|Date :||From 2011-07-05 To 2011-08-05|
|Advisory committee :|
|Local coordinators :||Wen-Bing Hu(Contact person),Yu-Qiang Ma, Feng Qiu, Yan-Ting Wang, Hai-Jun Zhou|
|International coordinators :||Stephen Z. D. Cheng, Daan Frenkel, Murugappan Muthukumar, Zhong-Can Ou-Yang, Günter Reiter(Chair), An-Chang Shi, Qi Xue, Kenichi Yoshikawa|
Hierarchical materials are complex structures composed of different components organized at different length scales. In Nature, typically hierarchical materials are utilized to achieve extraordinary physicochemical properties and functionalities, as seen in wood, bone, nacre, and silk. This type of materials is often formed from complex growth processes under non-equilibrium conditions. The non-equilibrium nature of such growth processes provides opportunities to create a multitude of different stable and metastable structures even within a single macromolecule. From this perspective, macromolecules represent a versatile paradigm for the study of complex growth processes where a subtle balance between various physicochemical processes determines the resulting morphologies and functional patterns. For the creation of novel materials with outstanding properties and functions, several fundamental physical processes are relevant for controlling and directing organisation of macromolecules, colloids and inorganic particles. A multitude of questions listed below and even more are yet to be solved. Answers to these open questions represent central milestones in the formation of functional materials from complex systems.
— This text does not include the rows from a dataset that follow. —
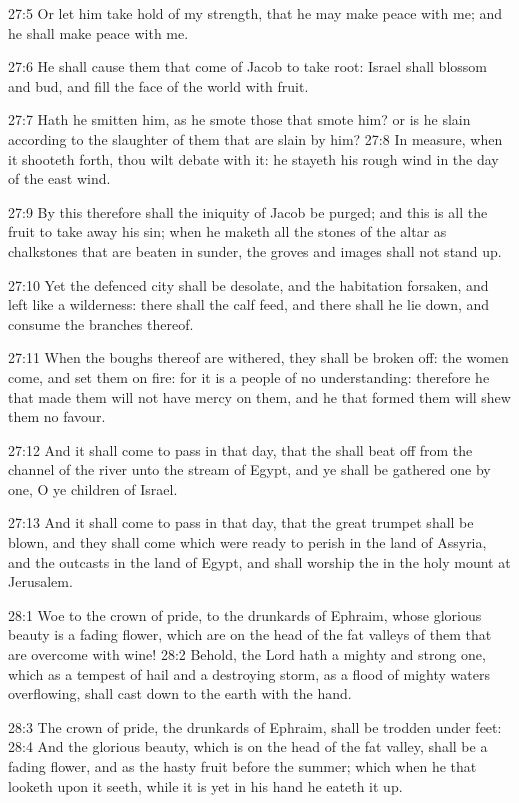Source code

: 27:5 Or let him take hold of my strength, that he may make peace with me; and he shall make peace with me.

27:6 He shall cause them that come of Jacob to take root: Israel shall blossom and bud, and fill the face of the world with fruit.

27:7 Hath he smitten him, as he smote those that smote him? or is he slain according to the slaughter of them that are slain by him?  27:8 In measure, when it shooteth forth, thou wilt debate with it: he stayeth his rough wind in the day of the east wind.

27:9 By this therefore shall the iniquity of Jacob be purged; and this is all the fruit to take away his sin; when he maketh all the stones of the altar as chalkstones that are beaten in sunder, the groves and images shall not stand up.

27:10 Yet the defenced city shall be desolate, and the habitation forsaken, and left like a wilderness: there shall the calf feed, and there shall he lie down, and consume the branches thereof.

27:11 When the boughs thereof are withered, they shall be broken off: the women come, and set them on fire: for it is a people of no understanding: therefore he that made them will not have mercy on them, and he that formed them will shew them no favour.

27:12 And it shall come to pass in that day, that the \LORD shall beat off from the channel of the river unto the stream of Egypt, and ye shall be gathered one by one, O ye children of Israel.

27:13 And it shall come to pass in that day, that the great trumpet shall be blown, and they shall come which were ready to perish in the land of Assyria, and the outcasts in the land of Egypt, and shall worship the \LORD in the holy mount at Jerusalem.

28:1 Woe to the crown of pride, to the drunkards of Ephraim, whose glorious beauty is a fading flower, which are on the head of the fat valleys of them that are overcome with wine!  28:2 Behold, the Lord hath a mighty and strong one, which as a tempest of hail and a destroying storm, as a flood of mighty waters overflowing, shall cast down to the earth with the hand.

28:3 The crown of pride, the drunkards of Ephraim, shall be trodden under feet: 28:4 And the glorious beauty, which is on the head of the fat valley, shall be a fading flower, and as the hasty fruit before the summer; which when he that looketh upon it seeth, while it is yet in his hand he eateth it up.

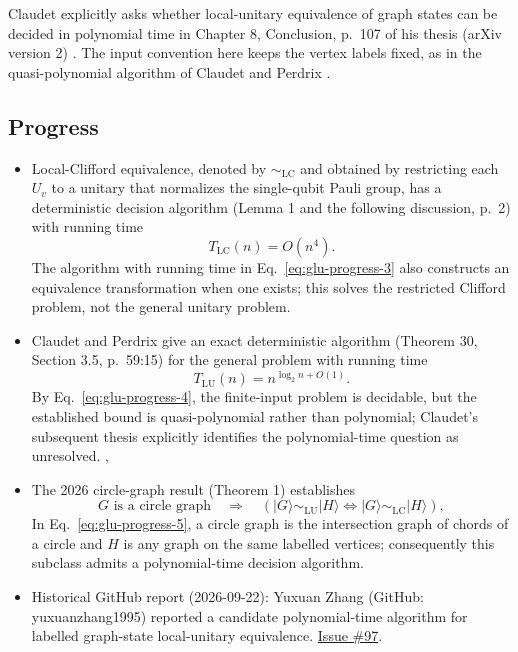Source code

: Claudet explicitly asks whether local-unitary equivalence of graph states can be decided in polynomial time in Chapter 8, Conclusion, p.~107 of his thesis (arXiv version 2) . The input convention here keeps the vertex labels fixed, as in the quasi-polynomial algorithm of Claudet and Perdrix .

\subsection*{Progress}

\begin{itemize}
  \item Local-Clifford equivalence, denoted by $\sim_{\mathrm{LC}}$ and obtained by restricting each $U_v$ to a unitary that normalizes the single-qubit Pauli group, has a deterministic decision algorithm (Lemma 1 and the following discussion, p.~2) with running time
  \begin{equation}
T_{\mathrm{LC}}(n)=O(n^4).
\label{eq:glu-progress-3}
\end{equation}
  The algorithm with running time in Eq.~\eqref{eq:glu-progress-3} also constructs an equivalence transformation when one exists; this solves the restricted Clifford problem, not the general unitary problem. 

  \item Claudet and Perdrix give an exact deterministic algorithm (Theorem 30, Section 3.5, p.~59:15) for the general problem with running time
  \begin{equation}
T_{\mathrm{LU}}(n)=n^{\log_2 n+O(1)}.
\label{eq:glu-progress-4}
\end{equation}
  By Eq.~\eqref{eq:glu-progress-4}, the finite-input problem is decidable, but the established bound is quasi-polynomial rather than polynomial; Claudet's subsequent thesis explicitly identifies the polynomial-time question as unresolved. , 

  \item The 2026 circle-graph result (Theorem 1) establishes
  \begin{equation}
G\text{ is a circle graph}
  \quad\Longrightarrow\quad
  \left(|G\rangle\sim_{\mathrm{LU}}|H\rangle
  \Longleftrightarrow
  |G\rangle\sim_{\mathrm{LC}}|H\rangle\right),
\label{eq:glu-progress-5}
\end{equation}
  In Eq.~\eqref{eq:glu-progress-5}, a circle graph is the intersection graph of chords of a circle and $H$ is any graph on the same labelled vertices; consequently this subclass admits a polynomial-time decision algorithm. 

  \item Historical GitHub report (2026-09-22): Yuxuan Zhang (GitHub: yuxuanzhang1995) reported a candidate polynomial-time algorithm for labelled graph-state local-unitary equivalence. \href{https://github.com/Naixu-Guo/quantum-open-problems/issues/97}{Issue \#97}.
\end{itemize}

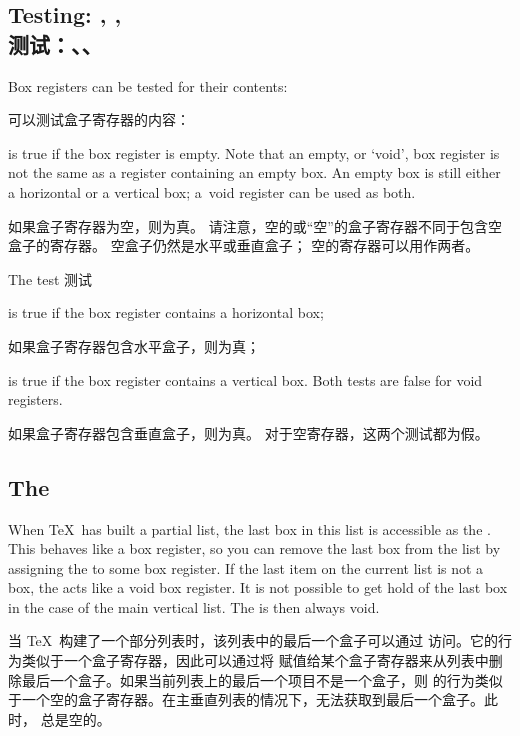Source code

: \subsection{Testing: , , \\测试：、、}

Box
registers can be tested for their contents:

可以测试盒子寄存器的内容：
\begin{disp}\end{disp}
is true if the box register is empty.
Note that an empty, or `void',
box register is not the same as a register containing an empty box.
An empty box is still either a horizontal or a vertical box;
a~void register can be used as both.

如果盒子寄存器为空，则为真。
请注意，空的或“空”的盒子寄存器不同于包含空盒子的寄存器。
空盒子仍然是水平或垂直盒子；
空的寄存器可以用作两者。

The test 测试
\begin{disp}\end{disp}
is true if the box register contains a horizontal box;

如果盒子寄存器包含水平盒子，则为真；

\begin{disp}\end{disp}
is true if the box register contains a vertical box.
Both tests are false for void registers.

如果盒子寄存器包含垂直盒子，则为真。
对于空寄存器，这两个测试都为假。


\subsection{The }
\label{lastbox}

When \TeX\ has built a partial list, the last box in this
list is accessible as the . This behaves
like a box register, so you can remove the last box from  the
list by assigning the  to some  box register. 
If the last item on the current list is not a box,
the  acts like a void box register.
It is not possible to get hold of the last box
in the case of the main vertical list.
The  is then always void.

当 \TeX\ 构建了一个部分列表时，该列表中的最后一个盒子可以通过  访问。它的行为类似于一个盒子寄存器，因此可以通过将  赋值给某个盒子寄存器来从列表中删除最后一个盒子。如果当前列表上的最后一个项目不是一个盒子，则  的行为类似于一个空的盒子寄存器。在主垂直列表的情况下，无法获取到最后一个盒子。此时， 总是空的。

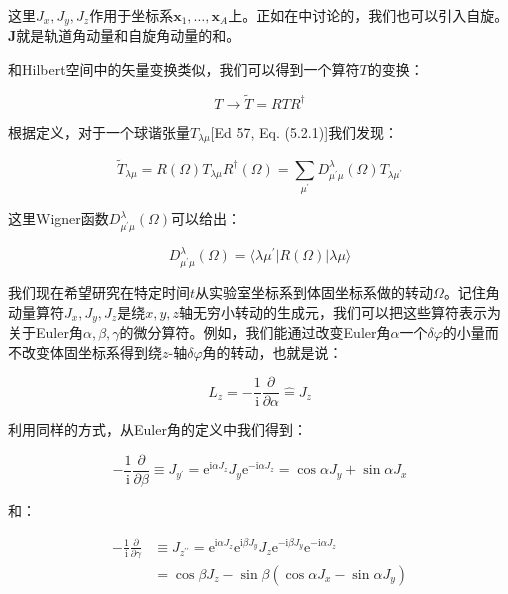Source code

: 这里$J_{x},J_{y},J_{z}$作用于坐标系$\boldsymbol{x}_{1},\dots,\boldsymbol{x}_{A}$上。正如在\cite{Ed57}中讨论的，我们也可以引入自旋。$\boldsymbol{J}$就是轨道角动量和自旋角动量的和。

和Hilbert空间中的矢量变换类似，我们可以得到一个算符$T$的变换：

\begin{equation}
T\rightarrow\tilde{T}=RTR^{\dagger}
\end{equation}

根据定义，对于一个球谐张量$T_{\lambda\mu}${[}Ed 57, Eq. (5.2.1){]}我们发现：

\begin{equation}
\tilde{T}_{\lambda\mu}=R(\Omega)T_{\lambda\mu}R^{\dagger}(\Omega)=\sum_{\mu^{\prime}}D^{\lambda}_{\mu^{\prime}\mu}(\Omega)T_{\lambda\mu^{\prime}}
\end{equation}

这里Wigner函数$D^{\lambda}_{\mu^{\prime}\mu}(\Omega)$可以给出：

\begin{equation}
D^{\lambda}_{\mu^{\prime}\mu}(\Omega)=\langle\lambda\mu^{\prime}|R(\Omega)|\lambda\mu\rangle
\end{equation}

我们现在希望研究在特定时间$t$从实验室坐标系到体固坐标系做的转动$\Omega$。记住角动量算符$J_{x},J_{y},J_{z}$是绕$x,y,z$轴无穷小转动的生成元，我们可以把这些算符表示为关于Euler角$\alpha,\beta,\gamma$的微分算符。例如，我们能通过改变Euler角$\alpha$一个$\delta\varphi$的小量而不改变体固坐标系得到绕$z$-轴$\delta\varphi$角的转动，也就是说：

\begin{equation}
L_{z}=-\frac{1}{\mathrm{i}}\frac{\partial}{\partial\alpha}\hat{=}J_{z}
\end{equation}

利用同样的方式，从Euler角的定义\cite{Ed57}中我们得到：

\begin{equation}
-\frac{1}{\mathrm{i}}\frac{\partial}{\partial\beta}\equiv J_{y^{\prime}}=\mathrm{e}^{\mathrm{i}\alpha J_{z}}J_{y}\mathrm{e}^{-\mathrm{i}\alpha J_{z}}=\cos\alpha J_{y}+\sin\alpha J_{x}
\end{equation}

和：

\begin{align}
-\frac{1}{\mathrm{i}}\frac{\partial}{\partial\gamma} & \equiv J_{z^{\prime\prime}}=\mathrm{e}^{\mathrm{i}\alpha J_{z}}\mathrm{e}^{\mathrm{i}\beta J_{y}}J_{z}\mathrm{e}^{-\mathrm{i}\beta J_{y}}\mathrm{e}^{-\mathrm{i}\alpha J_{z}}\nonumber \\
 & =\cos\beta J_{z}-\sin\beta(\cos\alpha J_{x}-\sin\alpha J_{y})
\end{align}

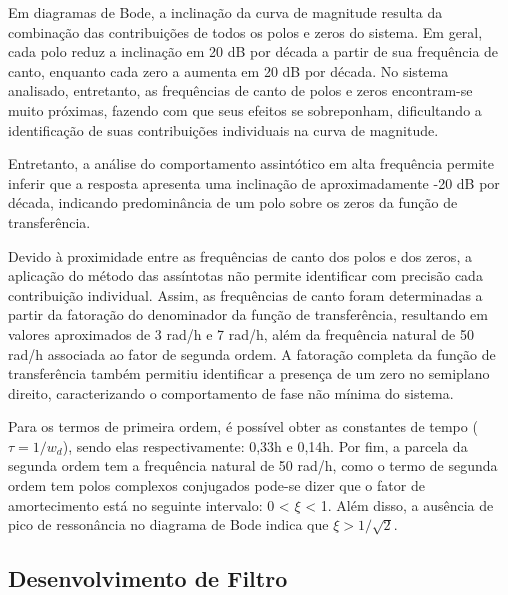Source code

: Em diagramas de Bode, a inclinação da curva de magnitude resulta da combinação das contribuições de todos os polos e zeros do sistema.
Em geral, cada polo reduz a inclinação em 20 dB por década a partir de sua frequência de canto, enquanto cada zero a aumenta em 20 dB por década.
No sistema analisado, entretanto, as frequências de canto de polos e zeros encontram-se muito próximas, fazendo com que seus efeitos se sobreponham, dificultando a identificação de suas contribuições individuais na curva de magnitude.

Entretanto, a análise do comportamento assintótico em alta frequência permite inferir que a resposta apresenta uma inclinação de aproximadamente -20 dB por década, indicando predominância de um polo sobre os zeros da função de transferência.


Devido à proximidade entre as frequências de canto dos polos e dos zeros, a aplicação do método das assíntotas não permite identificar com precisão cada contribuição individual.
Assim, as frequências de canto foram determinadas a partir da fatoração do denominador da função de transferência, resultando em valores aproximados de 3 rad/h e 7 rad/h, além da frequência natural de 50 rad/h associada ao fator de segunda ordem. A fatoração completa da função de transferência também permitiu identificar a presença de um zero no semiplano direito, caracterizando o comportamento de fase não mínima do sistema.

Para os termos de primeira ordem, é possível obter as constantes de tempo  ($\tau = 1/w_d$), sendo elas respectivamente: 0,33h e 0,14h.
Por fim, a parcela da segunda ordem tem a frequência natural de 50 rad/h, como o termo de segunda ordem tem polos complexos conjugados pode-se dizer que o fator de amortecimento está no seguinte intervalo: 0 < $\xi$ < 1. Além disso, a ausência de pico de ressonância no diagrama de Bode indica que $\xi > 1/\sqrt{2}$. %

\subsection{Desenvolvimento de Filtro}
- Guiding the formation of ordered complexes in solutions and melts.
Pattern formation in mixed solutions or blends can be guided by macromolecules. Examples are polymer controlled precipitation and co-crystallisation, in which the nucleation, growth kinetics, morphogenesis, relative stability of crystal phases and their supra-molecular assemblies depend sensitively on the selective polymer/additive adsorption. The rational design and control of complex formation and growth processes of polymeric materials and macromolecular organic/inorganic hybrid materials are not yet well understood.
- Ordering under the influence of external fields
External fields (mechanical, electric, etc) can affect greatly the ordering and morphology in complex fluid systems. Understanding the complex interplay between the various types of external fields and molecular features presents a challenge to theoretical physicists.
- Confinement effects
Many hierarchical materials are formed in confined spaces through template-controlled growth and aggregation, such as those found in shells, enamels or bones. Growth in restricted geometries can lead to ordered materials exhibiting unique properties. Theoretical study of confined growth and self-assembly has been an active research area in recent years.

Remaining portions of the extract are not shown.